BRIEF:
Copy exactly the lines of the records below, and only those lines, beginning with the line that contains "## 実装予定・実装したい機能" and ending with the line that contains "- Percentage以外の値の利用".

[Data records]

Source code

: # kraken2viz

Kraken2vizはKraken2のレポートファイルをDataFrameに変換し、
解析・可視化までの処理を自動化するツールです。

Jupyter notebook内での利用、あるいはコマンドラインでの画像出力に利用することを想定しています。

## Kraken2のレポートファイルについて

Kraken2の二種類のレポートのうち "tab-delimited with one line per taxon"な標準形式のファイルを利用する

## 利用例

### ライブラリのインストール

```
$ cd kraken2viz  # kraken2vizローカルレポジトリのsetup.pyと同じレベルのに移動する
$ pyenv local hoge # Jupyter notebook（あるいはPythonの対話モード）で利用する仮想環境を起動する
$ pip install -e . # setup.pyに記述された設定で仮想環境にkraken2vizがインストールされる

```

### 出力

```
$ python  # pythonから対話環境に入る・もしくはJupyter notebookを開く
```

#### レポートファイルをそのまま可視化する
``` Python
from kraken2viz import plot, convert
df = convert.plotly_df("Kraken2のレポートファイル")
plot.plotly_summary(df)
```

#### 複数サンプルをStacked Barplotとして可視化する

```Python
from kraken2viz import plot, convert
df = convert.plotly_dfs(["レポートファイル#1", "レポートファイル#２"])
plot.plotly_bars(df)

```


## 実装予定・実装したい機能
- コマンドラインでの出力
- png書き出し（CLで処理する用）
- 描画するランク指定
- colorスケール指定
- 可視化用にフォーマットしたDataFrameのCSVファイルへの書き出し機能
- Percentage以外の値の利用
---
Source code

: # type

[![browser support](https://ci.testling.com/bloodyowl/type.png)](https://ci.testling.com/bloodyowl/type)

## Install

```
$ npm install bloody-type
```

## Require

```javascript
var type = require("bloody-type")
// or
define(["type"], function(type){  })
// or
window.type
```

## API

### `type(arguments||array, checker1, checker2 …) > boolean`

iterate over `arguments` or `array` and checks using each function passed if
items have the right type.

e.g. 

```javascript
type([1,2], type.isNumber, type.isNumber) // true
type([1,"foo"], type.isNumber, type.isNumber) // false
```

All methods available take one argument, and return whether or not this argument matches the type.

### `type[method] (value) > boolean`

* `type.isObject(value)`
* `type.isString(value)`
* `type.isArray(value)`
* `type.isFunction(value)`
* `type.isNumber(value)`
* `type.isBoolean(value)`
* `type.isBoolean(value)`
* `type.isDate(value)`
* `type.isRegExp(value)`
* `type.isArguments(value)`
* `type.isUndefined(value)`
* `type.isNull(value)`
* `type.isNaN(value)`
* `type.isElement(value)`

FINAL ANSWER:
## 実装予定・実装したい機能
- コマンドラインでの出力
- png書き出し（CLで処理する用）
- 描画するランク指定
- colorスケール指定
- 可視化用にフォーマットしたDataFrameのCSVファイルへの書き出し機能
- Percentage以外の値の利用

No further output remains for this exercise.